Looking through the listing that follows, count every line with the string "Gamma" and state the number alone.

------

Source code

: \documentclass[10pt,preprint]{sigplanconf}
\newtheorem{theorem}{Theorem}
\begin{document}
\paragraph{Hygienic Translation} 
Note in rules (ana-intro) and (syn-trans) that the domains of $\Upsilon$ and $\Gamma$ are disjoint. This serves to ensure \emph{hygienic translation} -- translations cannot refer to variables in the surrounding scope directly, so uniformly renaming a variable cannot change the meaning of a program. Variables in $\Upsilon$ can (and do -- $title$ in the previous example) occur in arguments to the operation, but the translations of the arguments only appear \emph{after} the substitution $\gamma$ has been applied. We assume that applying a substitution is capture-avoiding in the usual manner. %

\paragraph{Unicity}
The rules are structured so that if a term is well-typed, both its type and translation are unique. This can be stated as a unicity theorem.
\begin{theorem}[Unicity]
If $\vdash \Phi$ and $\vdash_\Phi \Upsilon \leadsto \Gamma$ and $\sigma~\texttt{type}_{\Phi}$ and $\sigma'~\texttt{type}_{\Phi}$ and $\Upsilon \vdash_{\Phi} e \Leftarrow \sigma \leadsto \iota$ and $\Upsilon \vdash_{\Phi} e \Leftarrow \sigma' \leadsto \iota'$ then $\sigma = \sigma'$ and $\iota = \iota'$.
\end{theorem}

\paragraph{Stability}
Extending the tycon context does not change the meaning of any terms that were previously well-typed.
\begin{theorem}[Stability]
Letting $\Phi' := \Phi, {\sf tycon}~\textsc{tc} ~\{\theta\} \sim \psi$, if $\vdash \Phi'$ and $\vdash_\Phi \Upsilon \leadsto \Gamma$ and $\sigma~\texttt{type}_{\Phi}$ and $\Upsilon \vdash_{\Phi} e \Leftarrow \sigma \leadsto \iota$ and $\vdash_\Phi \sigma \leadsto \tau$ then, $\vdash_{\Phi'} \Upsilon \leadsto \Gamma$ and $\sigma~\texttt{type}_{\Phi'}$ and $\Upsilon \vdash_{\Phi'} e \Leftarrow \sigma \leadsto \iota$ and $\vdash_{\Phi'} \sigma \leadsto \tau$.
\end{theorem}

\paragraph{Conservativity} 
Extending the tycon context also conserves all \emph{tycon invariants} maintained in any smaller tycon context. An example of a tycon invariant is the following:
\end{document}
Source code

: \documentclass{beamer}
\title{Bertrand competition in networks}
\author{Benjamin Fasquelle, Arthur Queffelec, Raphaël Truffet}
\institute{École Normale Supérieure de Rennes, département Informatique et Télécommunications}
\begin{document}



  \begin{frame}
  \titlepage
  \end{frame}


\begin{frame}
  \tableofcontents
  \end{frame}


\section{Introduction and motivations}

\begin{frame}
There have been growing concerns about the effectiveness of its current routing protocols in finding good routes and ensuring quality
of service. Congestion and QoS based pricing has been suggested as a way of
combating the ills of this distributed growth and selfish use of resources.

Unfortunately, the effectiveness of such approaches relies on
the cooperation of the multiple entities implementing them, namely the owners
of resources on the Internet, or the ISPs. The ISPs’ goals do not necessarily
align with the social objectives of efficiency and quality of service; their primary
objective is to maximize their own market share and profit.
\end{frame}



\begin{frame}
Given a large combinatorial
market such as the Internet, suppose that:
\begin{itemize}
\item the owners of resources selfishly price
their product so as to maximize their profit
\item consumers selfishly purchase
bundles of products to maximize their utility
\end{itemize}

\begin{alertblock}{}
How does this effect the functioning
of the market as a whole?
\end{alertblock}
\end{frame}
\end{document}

------

--- Response for this exercise ---
3